=== SUPPLIED RECORDS ===

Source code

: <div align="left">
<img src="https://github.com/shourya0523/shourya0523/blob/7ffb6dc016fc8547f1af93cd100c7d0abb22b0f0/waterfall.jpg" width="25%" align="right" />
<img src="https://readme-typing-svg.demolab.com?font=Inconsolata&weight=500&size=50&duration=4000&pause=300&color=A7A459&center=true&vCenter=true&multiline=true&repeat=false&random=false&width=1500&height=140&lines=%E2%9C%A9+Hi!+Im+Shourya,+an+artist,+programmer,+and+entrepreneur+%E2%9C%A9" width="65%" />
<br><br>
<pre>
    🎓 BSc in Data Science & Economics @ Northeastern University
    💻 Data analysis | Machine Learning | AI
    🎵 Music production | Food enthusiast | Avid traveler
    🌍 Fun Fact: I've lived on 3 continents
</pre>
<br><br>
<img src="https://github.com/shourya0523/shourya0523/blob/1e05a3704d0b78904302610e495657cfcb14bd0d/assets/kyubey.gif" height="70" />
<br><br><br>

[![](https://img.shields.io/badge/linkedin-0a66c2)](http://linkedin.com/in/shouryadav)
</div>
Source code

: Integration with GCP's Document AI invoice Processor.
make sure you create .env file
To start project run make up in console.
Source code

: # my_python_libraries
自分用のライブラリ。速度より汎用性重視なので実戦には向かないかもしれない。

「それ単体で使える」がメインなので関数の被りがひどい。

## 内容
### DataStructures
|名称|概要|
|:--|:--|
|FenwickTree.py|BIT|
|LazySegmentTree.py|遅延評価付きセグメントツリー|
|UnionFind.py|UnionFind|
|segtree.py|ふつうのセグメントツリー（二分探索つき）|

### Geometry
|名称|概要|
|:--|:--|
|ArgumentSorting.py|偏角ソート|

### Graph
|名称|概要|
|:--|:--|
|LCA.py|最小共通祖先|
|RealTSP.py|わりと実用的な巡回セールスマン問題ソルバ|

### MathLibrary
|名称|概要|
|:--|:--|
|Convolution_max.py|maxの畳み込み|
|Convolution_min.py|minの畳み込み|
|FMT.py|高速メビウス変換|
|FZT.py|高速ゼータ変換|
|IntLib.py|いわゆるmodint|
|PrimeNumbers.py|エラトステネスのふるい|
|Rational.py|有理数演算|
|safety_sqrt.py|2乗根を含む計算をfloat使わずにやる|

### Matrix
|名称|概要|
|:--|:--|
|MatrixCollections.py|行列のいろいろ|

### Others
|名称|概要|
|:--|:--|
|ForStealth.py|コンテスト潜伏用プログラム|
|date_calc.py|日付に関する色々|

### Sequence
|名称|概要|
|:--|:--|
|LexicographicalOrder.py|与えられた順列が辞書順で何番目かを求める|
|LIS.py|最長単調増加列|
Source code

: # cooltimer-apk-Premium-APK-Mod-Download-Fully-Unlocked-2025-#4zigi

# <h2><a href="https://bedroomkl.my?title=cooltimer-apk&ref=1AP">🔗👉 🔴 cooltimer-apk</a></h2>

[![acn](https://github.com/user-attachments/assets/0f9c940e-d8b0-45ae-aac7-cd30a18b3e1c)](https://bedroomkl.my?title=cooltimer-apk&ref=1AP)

===

> EXERCISE PROMPT
Output an identical copy of every record above.

> TASK RESPONSE
Source code

: <div align="left">
<img src="https://github.com/shourya0523/shourya0523/blob/7ffb6dc016fc8547f1af93cd100c7d0abb22b0f0/waterfall.jpg" width="25%" align="right" />
<img src="https://readme-typing-svg.demolab.com?font=Inconsolata&weight=500&size=50&duration=4000&pause=300&color=A7A459&center=true&vCenter=true&multiline=true&repeat=false&random=false&width=1500&height=140&lines=%E2%9C%A9+Hi!+Im+Shourya,+an+artist,+programmer,+and+entrepreneur+%E2%9C%A9" width="65%" />
<br><br>
<pre>
    🎓 BSc in Data Science & Economics @ Northeastern University
    💻 Data analysis | Machine Learning | AI
    🎵 Music production | Food enthusiast | Avid traveler
    🌍 Fun Fact: I've lived on 3 continents
</pre>
<br><br>
<img src="https://github.com/shourya0523/shourya0523/blob/1e05a3704d0b78904302610e495657cfcb14bd0d/assets/kyubey.gif" height="70" />
<br><br><br>

[![](https://img.shields.io/badge/linkedin-0a66c2)](http://linkedin.com/in/shouryadav)
</div>
Source code

: Integration with GCP's Document AI invoice Processor.
make sure you create .env file
To start project run make up in console.
Source code

: # my_python_libraries
自分用のライブラリ。速度より汎用性重視なので実戦には向かないかもしれない。

「それ単体で使える」がメインなので関数の被りがひどい。

## 内容
### DataStructures
|名称|概要|
|:--|:--|
|FenwickTree.py|BIT|
|LazySegmentTree.py|遅延評価付きセグメントツリー|
|UnionFind.py|UnionFind|
|segtree.py|ふつうのセグメントツリー（二分探索つき）|

### Geometry
|名称|概要|
|:--|:--|
|ArgumentSorting.py|偏角ソート|

### Graph
|名称|概要|
|:--|:--|
|LCA.py|最小共通祖先|
|RealTSP.py|わりと実用的な巡回セールスマン問題ソルバ|

### MathLibrary
|名称|概要|
|:--|:--|
|Convolution_max.py|maxの畳み込み|
|Convolution_min.py|minの畳み込み|
|FMT.py|高速メビウス変換|
|FZT.py|高速ゼータ変換|
|IntLib.py|いわゆるmodint|
|PrimeNumbers.py|エラトステネスのふるい|
|Rational.py|有理数演算|
|safety_sqrt.py|2乗根を含む計算をfloat使わずにやる|

### Matrix
|名称|概要|
|:--|:--|
|MatrixCollections.py|行列のいろいろ|

### Others
|名称|概要|
|:--|:--|
|ForStealth.py|コンテスト潜伏用プログラム|
|date_calc.py|日付に関する色々|

### Sequence
|名称|概要|
|:--|:--|
|LexicographicalOrder.py|与えられた順列が辞書順で何番目かを求める|
|LIS.py|最長単調増加列|
Source code

: # cooltimer-apk-Premium-APK-Mod-Download-Fully-Unlocked-2025-#4zigi

# <h2><a href="https://bedroomkl.my?title=cooltimer-apk&ref=1AP">🔗👉 🔴 cooltimer-apk</a></h2>

[![acn](https://github.com/user-attachments/assets/0f9c940e-d8b0-45ae-aac7-cd30a18b3e1c)](https://bedroomkl.my?title=cooltimer-apk&ref=1AP)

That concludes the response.